Leading Brexiteer Jacob Rees-Mogg MP has insisted Mark Carney “should go” as Governor of the Bank of England after the Canadian offered to extend his term through the Brexit process.
Carney, previously described as “the high priest of Project Fear” by Mr Rees-Mogg, has offered to stay on “to promote a smooth Brexit and an effective transition” at Britain’s central bank, after already having his term extended once before in 2016.
Her Majesty’s Treasury, helmed by Philip ‘Remainer Phil’ Hammond, is expected to confirm the extension within a week.
But Mr Rees-Mogg, who has been highly critical of Carney for his frequent interventions in the EU referendum — during which the Goldman Sachs alumnus inaccurately predicted that a Leave vote would trigger a technical recession — said he had “deeply politicised” his role, and “should go”.
Mark Carney has long been the high priest of project fear whose reputation for inaccurate and politically motivated forecasting has damaged the reputation of the Bank of England.https://t.co/OZMpP8npmV
— Jacob Rees-Mogg (@Jacob_Rees_Mogg) August 3, 2018
“I think playing ducks and drakes with the period of office for the Governor of the Bank of England is rather demeaning,” the Somerset MP told LBC.

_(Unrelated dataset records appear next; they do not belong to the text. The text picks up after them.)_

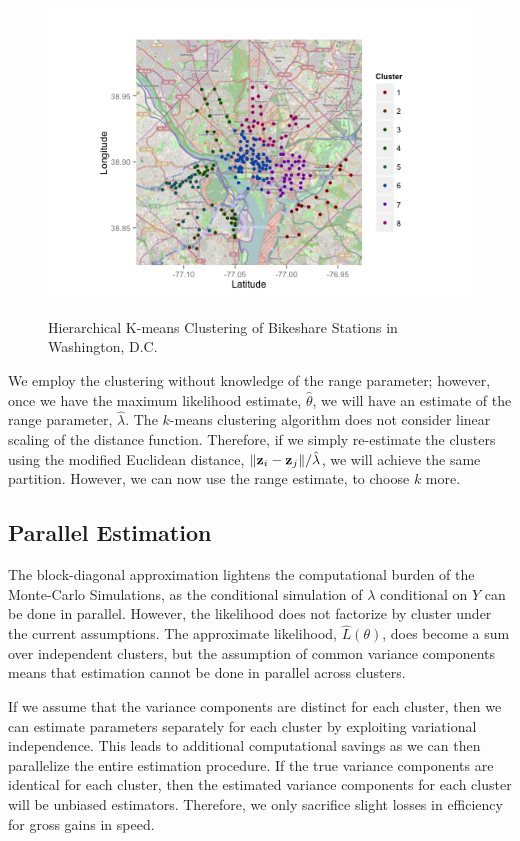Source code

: \documentclass{acm_proc_article-sp}
\begin{document}
\begin{figure} [!h]
\caption{Hierarchical K-means Clustering of Bikeshare Stations in Washington, D.C.}
\centering
\includegraphics[scale = 0.5]{cluster_map.png}
\label{fig:cluster_map}
\end{figure}

We employ the clustering without knowledge of the range parameter; however, once we have the maximum likelihood estimate, $\hat{\theta}$, we will have an estimate of the range parameter, $\hat{\lambda}$.  The $k$-means clustering algorithm does not consider linear scaling of the distance function.  Therefore, if we simply re-estimate the clusters using the modified Euclidean distance, $\|{\bf z}_i - {\bf z}_j \| / \hat{\lambda}$, we will achieve the same partition.  However, we can now use the range estimate, to choose $k$ more. 

\subsection{Parallel Estimation}

The block-diagonal approximation lightens the computational burden of the Monte-Carlo Simulations, as the conditional simulation of $\lambda$ conditional on $Y$ can be done in parallel.  However, the likelihood does not factorize by cluster under the current assumptions.  The approximate likelihood, $\hat{L} (\theta)$, does become a sum over independent clusters, but the assumption of common variance components means that estimation cannot be done in parallel across clusters.

If we assume that the variance components are distinct for each cluster, then we can estimate parameters separately for each cluster by exploiting variational independence.  This leads to additional computational savings as we can then parallelize the entire estimation procedure.  If the true variance components are identical for each cluster, then the estimated variance components for each cluster will be unbiased estimators.  Therefore, we only sacrifice slight losses in efficiency for gross gains in speed.  
\end{document}
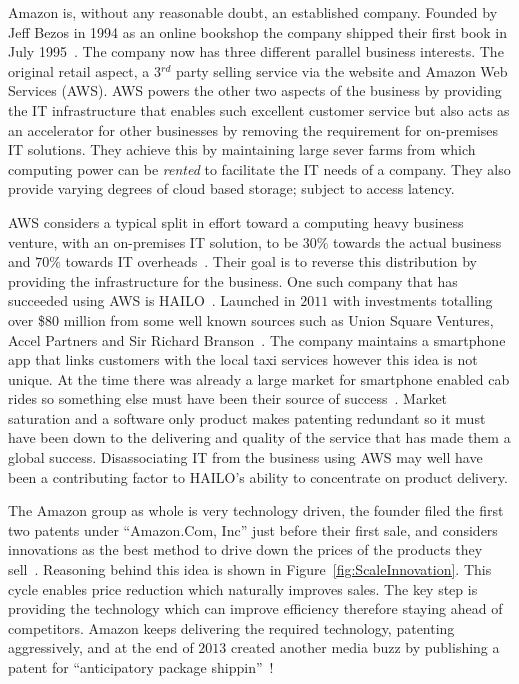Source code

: 
{}






Amazon is, without any reasonable doubt, an established company. 
Founded by Jeff Bezos in 1994 as an online bookshop the company shipped their first book in July 1995~\cite{seattle}. 
The company now has three different parallel business interests. 
The original retail aspect, a 3$^{rd}$ party selling service via the website and Amazon Web Services (AWS).
AWS powers the other two aspects of the business by providing the IT infrastructure that enables such excellent customer service but also acts as an accelerator for other businesses by removing the requirement for on-premises IT solutions. 
They achieve this by maintaining large sever farms from which computing power can be \emph{rented} to facilitate the IT needs of a company. 
They also provide varying degrees of cloud based storage; subject to access latency.

AWS considers a typical split in effort toward a computing heavy business venture, with an on-premises IT solution, to be $30\%$ towards the actual business and $70\%$ towards IT overheads~\cite{gavin2014ams}. 
Their goal is to reverse this distribution by providing the infrastructure for the business. 
One such company that has succeeded using AWS is HAILO~\cite{gavin2014ams}. 
Launched in $2011$ with investments totalling over \$$80$ million from some well known sources such as Union Square Ventures, Accel Partners and Sir Richard Branson~\cite{hailo}.
The company maintains a smartphone app that links customers with the local taxi services however this idea is not unique. 
At the time there was already a large market for smartphone enabled cab rides so something else must have been their source of success~\cite{ventureBeat}. 
Market saturation and a software only product makes patenting redundant so it must have been down to the delivering and quality of the service that has made them a global success. 
Disassociating IT from the business using AWS may well have been a contributing factor to HAILO's ability to concentrate on product delivery.


The Amazon group as whole is very technology driven, the founder filed the first two patents under ``Amazon.Com, Inc'' just before their first sale, and considers innovations as the best method to drive down the prices of the products they sell~\cite{bezos1998secure1,bezos1998secure2}. 
Reasoning behind this idea is shown in Figure~\ref{fig:ScaleInnovation}.
This cycle enables price reduction which naturally improves sales. 
The key step is providing the technology which can improve efficiency therefore staying ahead of competitors. 
Amazon keeps delivering the required technology, patenting aggressively, and at the end of $2013$ created another media buzz by publishing a patent for ``anticipatory package shippin''~\cite{spiegel2013method}!



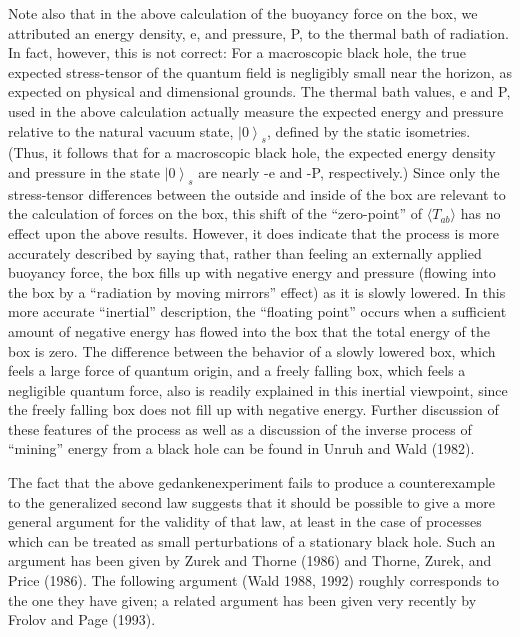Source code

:\documentclass[11pt,a4paper]{article}
\providecommand{\ket}[1]{\left\lvert#1\right\rangle}
\begin{document}
Note also that in the above calculation of the buoyancy force on the box, we attributed an energy density, e, and pressure, P, to the thermal bath of radiation. In fact, however, this is not correct: For a macroscopic black hole, the true expected stress-tensor of the quantum field is negligibly small near the horizon, as expected on physical and dimensional grounds. The thermal bath values, e and P, used in the above calculation actually measure the expected energy and pressure relative to the natural vacuum state, \(\ket0_s\), defined by the static isometries. (Thus, it follows that for a macroscopic black hole, the expected energy density and pressure in the state \(\ket{0}_s\) are nearly -e and -P, respectively.) Since only the stress-tensor differences between the outside and inside of the box are relevant to the calculation of forces on the box, this shift of the ``zero-point'' of \(\langle T_{ab} \rangle\) has no effect upon the above results. However, it does indicate that the process is more accurately described by saying that, rather than feeling an externally applied buoyancy force, the box fills up with negative energy and pressure (flowing into the box by a ``radiation by moving mirrors'' effect) as it is slowly lowered. In this more accurate ``inertial'' description, the ``floating point'' occurs when a sufficient amount of negative energy has flowed into the box that the total energy of the box is zero. The difference between the behavior of a slowly lowered box, which feels a large force of quantum origin, and a freely falling box, which feels a negligible quantum force, also is readily explained in this inertial viewpoint, since the freely falling box does not fill up with negative energy. Further discussion of these features of the process as well as a discussion of the inverse process of ``mining'' energy from a black hole can be found in Unruh and Wald (1982).

The fact that the above gedankenexperiment fails to produce a counterexample to the generalized second law suggests that it should be possible to give a more general argument for the validity of that law, at least in the case of processes which can be treated as small perturbations of a stationary black hole. Such an argument has been given by Zurek and Thorne (1986) and Thorne, Zurek, and Price (1986). The following argument (Wald 1988, 1992) roughly corresponds to the one they have given; a related argument has been given very recently by Frolov and Page (1993).

\hypertarget{source-185}{}
\end{document}
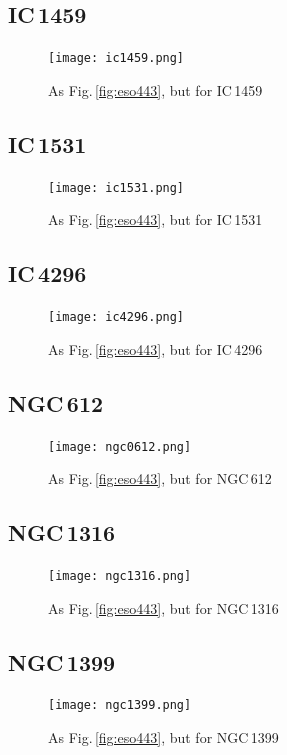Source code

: \documentclass[a4paper,fleqn,usenatbib]{mnras}
\begin{document}
	\subsection{IC\,1459}
		\begin{figure}
			\centering
			\texttt{[image: ic1459.png]}
			\caption{As Fig.\,\ref{fig:eso443}, but for IC\,1459}
		\end{figure}

	\subsection{IC\,1531}
		\begin{figure}
			\centering
			\texttt{[image: ic1531.png]}
			\caption{As Fig.\,\ref{fig:eso443}, but for IC\,1531}
		\end{figure}

	\subsection{IC\,4296}
		\begin{figure}
			\centering
			\texttt{[image: ic4296.png]}
			\caption{As Fig.\,\ref{fig:eso443}, but for IC\,4296}
		\end{figure}

	\subsection{NGC\,612}
		\begin{figure}
			\centering
			\texttt{[image: ngc0612.png]}
			\caption{As Fig.\,\ref{fig:eso443}, but for NGC\,612}
		\end{figure}

	\subsection{NGC\,1316}
		\begin{figure}
			\centering
			\texttt{[image: ngc1316.png]}
			\caption{As Fig.\,\ref{fig:eso443}, but for NGC\,1316}
		\end{figure}

	\subsection{NGC\,1399}
		\begin{figure}
			\centering
			\texttt{[image: ngc1399.png]}
			\caption{As Fig.\,\ref{fig:eso443}, but for NGC\,1399}
		\end{figure}
\end{document}
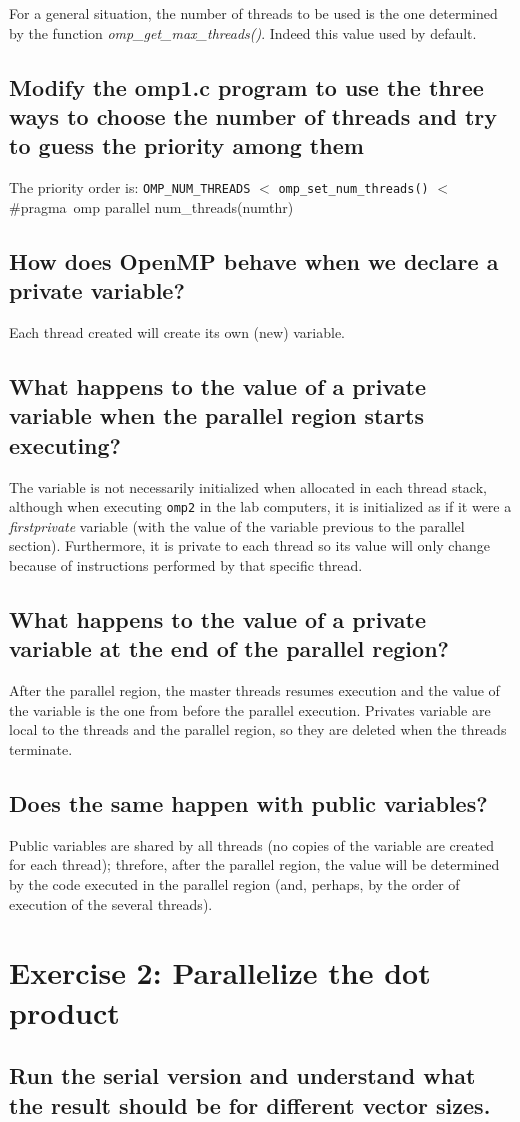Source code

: \documentclass{article}
\newcommand{\question}[1]{\subsection{#1}}
\begin{document}
For a general situation, the number of threads to be used is the one determined by the function \emph{omp\_get\_max\_threads()}. Indeed this value used by default.

\question{Modify the omp1.c program to use the three ways to choose the number of threads and try to guess the priority among them}

The priority order is: \texttt{OMP\_NUM\_THREADS} $<$ \texttt{omp\_set\_num\_threads()} $<$ \#pragma\ omp parallel num\_threads(numthr) 

\question{How does OpenMP behave when we declare a private variable?}

Each thread created will create its own (new) variable.

\question{What happens to the value of a private variable when the parallel region starts executing?}

The variable is not necessarily initialized when allocated in each thread stack, although when executing \texttt{omp2} in the lab computers, it is initialized as if it were a \emph{firstprivate} variable (with the value of the variable previous to the parallel section). Furthermore, it is private to each thread so its value will only change because of instructions performed by that specific thread.

\question{What happens to the value of a private variable at the end of the parallel region?}

After the parallel region, the master threads resumes execution and the value of the variable is the one from before the parallel execution. Privates variable are local to the threads and the parallel region, so they are deleted when the threads terminate.

\question{Does the same happen with public variables?}

Public variables are shared by all threads (no copies of the variable are created for each thread); threfore, after the parallel region, the value will be determined by the code executed in the parallel region (and, perhaps, by the order of execution of the several threads).



\section{Exercise 2: Parallelize the dot product}

\question{Run the serial version and understand what the result should be for different vector sizes.} 
    
\end{document}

“It’s meant to be a one-term, fixed term of office and it’s now been fiddled around with twice… I don’t think that’s a serious way of treating the Bank,” he added. “These appointments are meant to be routine. Mr Carney is making it less routine and more uncertain. He should go.”
The Times reports that senior figures in central banking circles have also expressed misgivings about the “strange” and “shambolic” process by which Carney’s term is expected to be extended, allegedly as a result of backroom lobbying.
“It looks like the combination of [Philip Hammond’s] Treasury and Mark Carney have successfully bounced the prime minister into extending his term… It’s all a bit odd and it damages the Bank a bit,” said one.
— Breitbart London (@BreitbartLondon) January 6, 2017
The Bank of England’s reputation had already been damaged by Carney’s aforementioned referendum warnings, which turned out to be very wide of the mark when the British economy did not just avoid a recession after the public voted to Leave the European Union, but actually continued to grow, substantially increased exports in a number of areas, and reduced unemployment to record lows.
The Bank’s chief economist, Andrew Haldane, went so far as to compare its doom-laden Brexit forecasts to “Michael Fish getting up [and] saying [there’s] no hurricane coming”, in reference to the TV weatherman who infamously advised Brits not to worry about claims of incoming bad weather the day before the Great Storm of 1987.